### Exercise description
In the records below, locate the line containing "- **Customizable thresholds**: Set", then extract it and all following lines exactly, ending with the last line.

### Input material
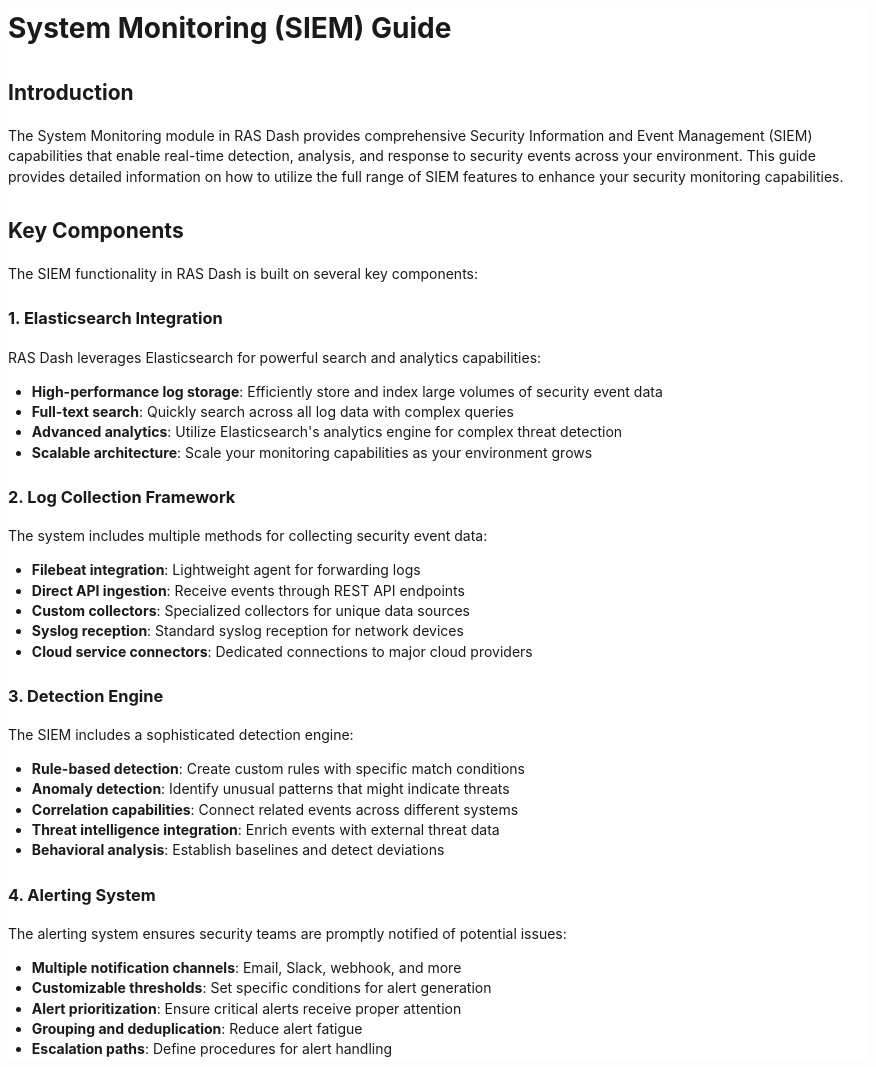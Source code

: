 # System Monitoring (SIEM) Guide

## Introduction

The System Monitoring module in RAS Dash provides comprehensive Security Information and Event Management (SIEM) capabilities that enable real-time detection, analysis, and response to security events across your environment. This guide provides detailed information on how to utilize the full range of SIEM features to enhance your security monitoring capabilities.

## Key Components

The SIEM functionality in RAS Dash is built on several key components:

### 1. Elasticsearch Integration

RAS Dash leverages Elasticsearch for powerful search and analytics capabilities:

- **High-performance log storage**: Efficiently store and index large volumes of security event data
- **Full-text search**: Quickly search across all log data with complex queries
- **Advanced analytics**: Utilize Elasticsearch's analytics engine for complex threat detection
- **Scalable architecture**: Scale your monitoring capabilities as your environment grows

### 2. Log Collection Framework

The system includes multiple methods for collecting security event data:

- **Filebeat integration**: Lightweight agent for forwarding logs
- **Direct API ingestion**: Receive events through REST API endpoints
- **Custom collectors**: Specialized collectors for unique data sources
- **Syslog reception**: Standard syslog reception for network devices
- **Cloud service connectors**: Dedicated connections to major cloud providers

### 3. Detection Engine

The SIEM includes a sophisticated detection engine:

- **Rule-based detection**: Create custom rules with specific match conditions
- **Anomaly detection**: Identify unusual patterns that might indicate threats
- **Correlation capabilities**: Connect related events across different systems
- **Threat intelligence integration**: Enrich events with external threat data
- **Behavioral analysis**: Establish baselines and detect deviations

### 4. Alerting System

The alerting system ensures security teams are promptly notified of potential issues:

- **Multiple notification channels**: Email, Slack, webhook, and more
- **Customizable thresholds**: Set specific conditions for alert generation
- **Alert prioritization**: Ensure critical alerts receive proper attention
- **Grouping and deduplication**: Reduce alert fatigue
- **Escalation paths**: Define procedures for alert handling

### Task solution
- **Customizable thresholds**: Set specific conditions for alert generation
- **Alert prioritization**: Ensure critical alerts receive proper attention
- **Grouping and deduplication**: Reduce alert fatigue
- **Escalation paths**: Define procedures for alert handling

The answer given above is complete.